Mito Pereira? Will Zalatoris? Matt Fitzpatrick? Someone Else? This PGA is Anyone's Guess

Southern Hills' weather went from summer to lousy in a day and a number of players came out of the cold, led by Mito Pereira. But who will claim the major title?

Mito Pereira watches a drive on Sunday at the 2022 PGA Championship.
Mito Pereira takes a three-shot lead to Sunday at the PGA Championship. But he has yet to win a PGA Tour event :: Michael Madrid/USA Today

TULSA, Okla. — This much is certain about the 104th PGA Championship. If Frankie Valli had shown up, the tournament would have experienced all four seasons.

Hot Friday temperatures in the low 90s gave way to overnight rain, Saturday morning drizzle and chilly conditions in the mid-50s that caused fans to bundle up and Rickie Fowler to wear oversized mittens you normally see on the Green Bay Packers bench in January.

You know what else is certain about this PGA Championship at Southern Hills Country Club, which has reminded us just how sneaky good it really is?

Nothing. This PGA Championship is absolutely wild, crazy and unpredictable. (I knew you’d say that. So scratch unpredictable.)

Exhibit A: A guy from Chile you’ve never heard of — Mito Pereira — is your leader. Mucho gusto! (Nice to meet you!) He’s either a 54-hole fluke or a future star. (Go with the latter. This guy loves to mash it off the tee and play aggressively. He could have folded Saturday but after four mid-round bogeys, he birdied three of the last six and made a clutch save at the 16th. Pass the Chile Strong wristband, please.)

Exhibit 2: A former U.S. Amateur champion from England you probably don’t remember and who’s never won on the PGA Tour — Matt Fitzpatrick — finished birdie-birdie to materialize out of seemingly nowhere and vault into second place. He and Pereira are the only players to shoot under par in all three rounds. By jove, old chap, delightful.

Exhibit III: Will Zalatoris, a former Masters runner-up who seems to make a run only at major championships, is at it again despite a five-bogey day that dropped him out of the lead but left him two back. He’s tougher than Naugahyde.
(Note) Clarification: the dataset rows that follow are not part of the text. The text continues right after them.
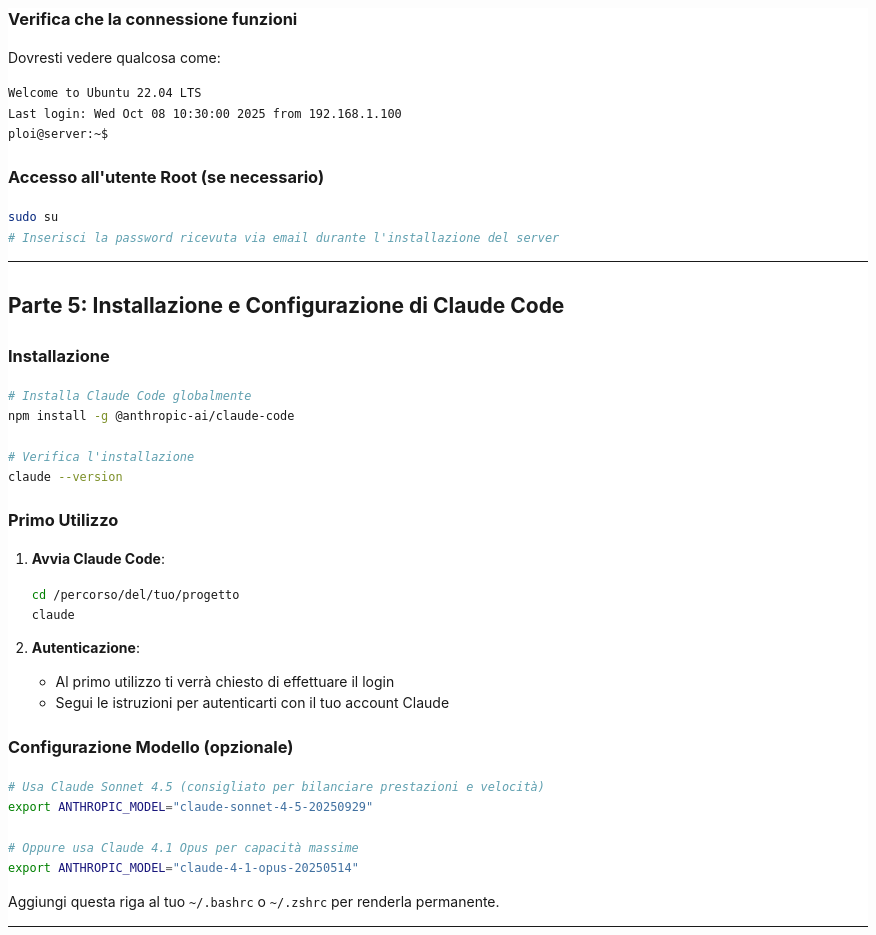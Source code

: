 ### Verifica che la connessione funzioni

Dovresti vedere qualcosa come:
```
Welcome to Ubuntu 22.04 LTS
Last login: Wed Oct 08 10:30:00 2025 from 192.168.1.100
ploi@server:~$
```

### Accesso all'utente Root (se necessario)

```bash
sudo su
# Inserisci la password ricevuta via email durante l'installazione del server
```

---

## Parte 5: Installazione e Configurazione di Claude Code

### Installazione

```bash
# Installa Claude Code globalmente
npm install -g @anthropic-ai/claude-code

# Verifica l'installazione
claude --version
```

### Primo Utilizzo

1. **Avvia Claude Code**:
   ```bash
   cd /percorso/del/tuo/progetto
   claude
   ```

2. **Autenticazione**:
   - Al primo utilizzo ti verrà chiesto di effettuare il login
   - Segui le istruzioni per autenticarti con il tuo account Claude

### Configurazione Modello (opzionale)

```bash
# Usa Claude Sonnet 4.5 (consigliato per bilanciare prestazioni e velocità)
export ANTHROPIC_MODEL="claude-sonnet-4-5-20250929"

# Oppure usa Claude 4.1 Opus per capacità massime
export ANTHROPIC_MODEL="claude-4-1-opus-20250514"
```

Aggiungi questa riga al tuo `~/.bashrc` o `~/.zshrc` per renderla permanente.

---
The guy who holed everything on the greens Friday watched his repaired putting stroke come unglued on the front, yet he pulled it together. Z-Man could well turn into The Man.

Exhibit wut?: First-round leader Rory McIlroy, seemingly back in full flight, faded away like an old soldier for a second straight round. Most of Saturday’s roars were not for Rors … Justin Thomas, who looked like the man to beat after his stellar second-round 67 in high wind, racked up six bogeys including an inexcusable one at the reachable par-5 13th and dropped seven shots back. The ex-PGA champ still isn’t out of it but sheesh, he was on the ropes all day... Stewart Cink celebrated his 49th birthday and charged with a 1-over-par 71 — that’s right, a 71 was charging in this misshaped third round — into a tie for seventh … Two-time Masters champ Bubba Watson straggled home with four back-nine bogeys when bunkers kept jumping in front of his ball … Cameron Young, a former Wake Forest University star who also is relatively unknown, powered his way into the mix by driving the green at the par-4 17th hole and draining a long eagle putt to slide into fourth. He hit a 4-wood from 297 yards, in case you want to feel inferior … Max Homa, who won the recent Wells Fargo Championship, inched into the top 10. You can probably get details on his all-star Twitter account.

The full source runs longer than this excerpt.